**Problem**
Which lines of the data below include the string "Full"? Return each of them.

*** Task input

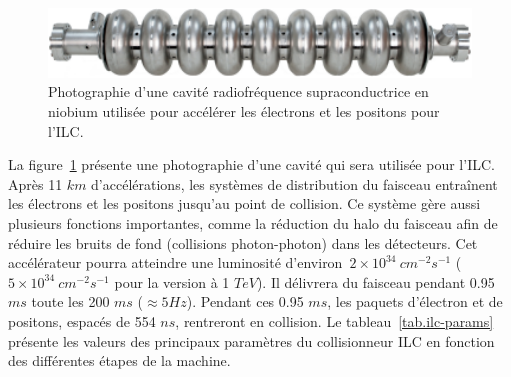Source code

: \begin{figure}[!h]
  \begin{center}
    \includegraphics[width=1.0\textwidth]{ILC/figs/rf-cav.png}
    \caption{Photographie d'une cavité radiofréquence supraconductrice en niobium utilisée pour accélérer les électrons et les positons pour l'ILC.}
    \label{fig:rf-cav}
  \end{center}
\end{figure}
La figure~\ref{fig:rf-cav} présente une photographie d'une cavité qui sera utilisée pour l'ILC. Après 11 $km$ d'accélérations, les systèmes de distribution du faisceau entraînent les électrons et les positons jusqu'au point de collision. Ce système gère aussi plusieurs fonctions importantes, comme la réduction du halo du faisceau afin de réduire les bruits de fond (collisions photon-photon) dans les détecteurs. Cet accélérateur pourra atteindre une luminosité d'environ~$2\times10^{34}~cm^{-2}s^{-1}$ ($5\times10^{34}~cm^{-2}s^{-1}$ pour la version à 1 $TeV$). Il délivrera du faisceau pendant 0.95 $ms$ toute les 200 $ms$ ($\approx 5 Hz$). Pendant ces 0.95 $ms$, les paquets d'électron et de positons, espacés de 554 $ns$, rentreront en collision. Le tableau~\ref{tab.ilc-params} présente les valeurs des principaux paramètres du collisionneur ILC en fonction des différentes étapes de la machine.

******
*** Task input

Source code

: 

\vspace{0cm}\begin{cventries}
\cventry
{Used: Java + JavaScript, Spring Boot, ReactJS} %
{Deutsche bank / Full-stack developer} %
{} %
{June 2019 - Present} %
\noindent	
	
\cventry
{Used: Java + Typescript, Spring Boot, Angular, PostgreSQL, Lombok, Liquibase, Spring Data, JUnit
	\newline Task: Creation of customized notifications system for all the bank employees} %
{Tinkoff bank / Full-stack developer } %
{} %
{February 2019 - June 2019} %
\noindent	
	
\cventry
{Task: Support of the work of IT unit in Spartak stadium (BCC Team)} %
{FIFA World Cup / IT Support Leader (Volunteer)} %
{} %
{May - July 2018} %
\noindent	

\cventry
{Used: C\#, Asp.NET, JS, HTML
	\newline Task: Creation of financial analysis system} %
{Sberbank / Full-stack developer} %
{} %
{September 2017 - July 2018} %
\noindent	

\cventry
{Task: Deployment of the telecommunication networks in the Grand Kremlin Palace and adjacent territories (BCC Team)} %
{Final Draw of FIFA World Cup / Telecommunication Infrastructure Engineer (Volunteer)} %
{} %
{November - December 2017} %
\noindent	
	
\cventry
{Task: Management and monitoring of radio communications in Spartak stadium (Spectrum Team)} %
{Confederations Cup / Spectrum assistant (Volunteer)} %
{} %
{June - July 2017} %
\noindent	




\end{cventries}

******

**Result for this task**
{Deutsche bank / Full-stack developer} %
{Tinkoff bank / Full-stack developer } %
{Sberbank / Full-stack developer} %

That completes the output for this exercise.